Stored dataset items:
***
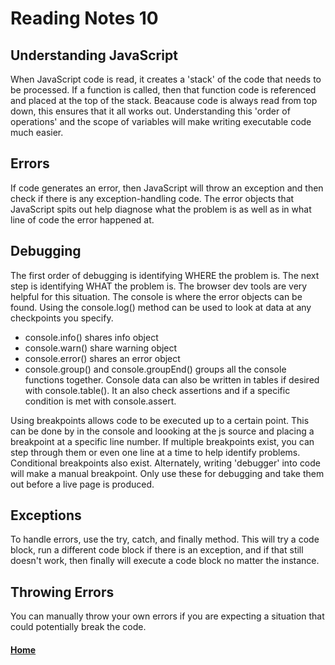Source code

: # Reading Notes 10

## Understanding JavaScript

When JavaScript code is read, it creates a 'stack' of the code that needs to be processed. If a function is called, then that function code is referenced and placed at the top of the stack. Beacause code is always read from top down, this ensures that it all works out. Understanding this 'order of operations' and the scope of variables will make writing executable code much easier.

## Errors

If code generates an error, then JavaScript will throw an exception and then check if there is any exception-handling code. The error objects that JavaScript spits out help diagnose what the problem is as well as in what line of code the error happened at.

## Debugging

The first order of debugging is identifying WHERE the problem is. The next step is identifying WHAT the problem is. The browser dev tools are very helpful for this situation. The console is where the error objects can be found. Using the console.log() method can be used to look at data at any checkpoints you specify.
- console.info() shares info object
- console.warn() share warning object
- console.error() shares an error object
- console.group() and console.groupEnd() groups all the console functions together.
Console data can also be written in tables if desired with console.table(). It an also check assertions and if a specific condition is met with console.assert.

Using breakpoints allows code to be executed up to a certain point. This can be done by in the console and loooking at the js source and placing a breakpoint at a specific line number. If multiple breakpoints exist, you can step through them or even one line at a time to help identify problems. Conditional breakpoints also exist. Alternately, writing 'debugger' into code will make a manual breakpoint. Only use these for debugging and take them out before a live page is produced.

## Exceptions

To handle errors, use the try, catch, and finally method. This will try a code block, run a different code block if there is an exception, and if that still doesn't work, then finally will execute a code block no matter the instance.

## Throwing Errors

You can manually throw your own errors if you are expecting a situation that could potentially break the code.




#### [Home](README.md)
***
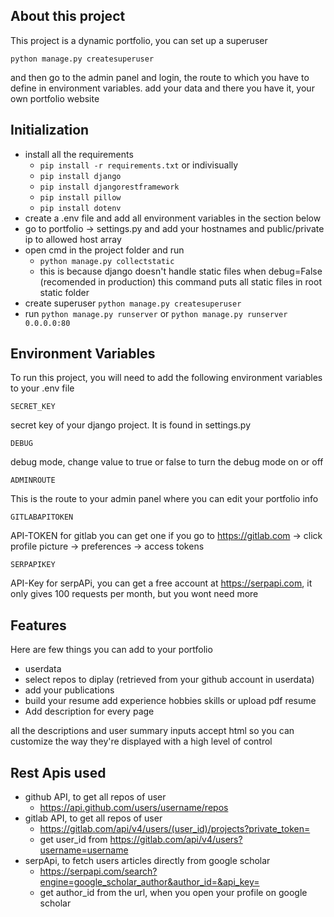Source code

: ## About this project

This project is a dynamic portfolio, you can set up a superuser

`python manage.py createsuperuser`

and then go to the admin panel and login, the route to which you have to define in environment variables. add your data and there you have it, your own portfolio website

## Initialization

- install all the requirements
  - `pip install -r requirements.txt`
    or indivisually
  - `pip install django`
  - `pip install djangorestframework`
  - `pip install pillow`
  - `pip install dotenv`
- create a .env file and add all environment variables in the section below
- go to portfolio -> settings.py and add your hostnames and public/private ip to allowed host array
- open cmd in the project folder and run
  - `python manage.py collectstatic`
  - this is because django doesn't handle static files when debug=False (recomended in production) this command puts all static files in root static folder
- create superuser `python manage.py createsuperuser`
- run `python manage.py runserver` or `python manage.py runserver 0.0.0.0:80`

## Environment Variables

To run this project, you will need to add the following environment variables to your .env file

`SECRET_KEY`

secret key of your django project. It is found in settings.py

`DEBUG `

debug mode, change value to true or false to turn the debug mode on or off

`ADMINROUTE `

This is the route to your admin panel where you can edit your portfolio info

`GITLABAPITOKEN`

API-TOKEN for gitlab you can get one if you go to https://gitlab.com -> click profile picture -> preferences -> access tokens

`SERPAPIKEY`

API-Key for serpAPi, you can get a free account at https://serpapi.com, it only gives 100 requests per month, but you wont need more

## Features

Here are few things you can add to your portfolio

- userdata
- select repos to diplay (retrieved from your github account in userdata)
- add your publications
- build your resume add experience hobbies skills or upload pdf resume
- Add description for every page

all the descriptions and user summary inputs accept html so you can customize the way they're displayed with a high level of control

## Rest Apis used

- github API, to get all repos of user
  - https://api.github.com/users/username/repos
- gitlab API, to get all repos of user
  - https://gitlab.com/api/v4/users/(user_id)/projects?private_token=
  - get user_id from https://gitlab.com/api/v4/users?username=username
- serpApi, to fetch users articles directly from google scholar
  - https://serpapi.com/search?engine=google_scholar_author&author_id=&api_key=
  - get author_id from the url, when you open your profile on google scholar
***
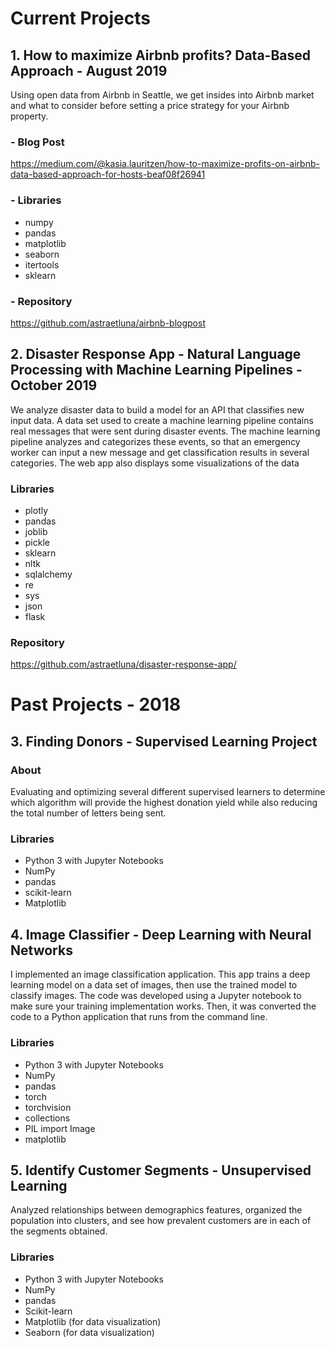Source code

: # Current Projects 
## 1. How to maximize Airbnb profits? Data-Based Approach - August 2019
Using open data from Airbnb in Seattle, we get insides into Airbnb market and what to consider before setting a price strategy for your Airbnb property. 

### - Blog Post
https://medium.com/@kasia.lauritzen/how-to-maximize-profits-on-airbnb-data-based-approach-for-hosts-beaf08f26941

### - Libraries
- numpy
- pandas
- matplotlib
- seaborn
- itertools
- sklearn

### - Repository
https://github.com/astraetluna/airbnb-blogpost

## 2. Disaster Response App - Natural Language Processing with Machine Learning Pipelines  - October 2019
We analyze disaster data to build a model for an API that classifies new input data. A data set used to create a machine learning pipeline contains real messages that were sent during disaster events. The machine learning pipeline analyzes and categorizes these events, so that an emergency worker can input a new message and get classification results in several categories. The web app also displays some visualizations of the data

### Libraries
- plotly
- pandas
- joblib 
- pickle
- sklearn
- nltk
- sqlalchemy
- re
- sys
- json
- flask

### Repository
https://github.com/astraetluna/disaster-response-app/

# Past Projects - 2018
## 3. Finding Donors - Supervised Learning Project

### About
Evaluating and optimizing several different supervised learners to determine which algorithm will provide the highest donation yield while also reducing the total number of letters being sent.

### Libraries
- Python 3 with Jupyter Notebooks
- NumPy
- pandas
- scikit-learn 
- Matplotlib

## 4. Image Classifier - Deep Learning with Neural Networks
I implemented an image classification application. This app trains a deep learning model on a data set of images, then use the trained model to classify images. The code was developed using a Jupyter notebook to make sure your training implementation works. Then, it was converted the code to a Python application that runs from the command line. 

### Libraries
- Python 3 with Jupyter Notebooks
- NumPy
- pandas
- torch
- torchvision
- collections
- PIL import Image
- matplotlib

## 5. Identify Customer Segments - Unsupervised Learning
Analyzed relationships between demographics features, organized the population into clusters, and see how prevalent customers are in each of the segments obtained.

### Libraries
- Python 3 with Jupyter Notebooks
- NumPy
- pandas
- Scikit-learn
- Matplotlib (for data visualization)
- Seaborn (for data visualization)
***
## What this task involves
From the line that has "## Rest Apis used" through the line that has "- get author_id", copy every line exactly as it appears above, and leave out all others.

## Task response
## Rest Apis used

- github API, to get all repos of user
  - https://api.github.com/users/username/repos
- gitlab API, to get all repos of user
  - https://gitlab.com/api/v4/users/(user_id)/projects?private_token=
  - get user_id from https://gitlab.com/api/v4/users?username=username
- serpApi, to fetch users articles directly from google scholar
  - https://serpapi.com/search?engine=google_scholar_author&author_id=&api_key=
  - get author_id from the url, when you open your profile on google scholar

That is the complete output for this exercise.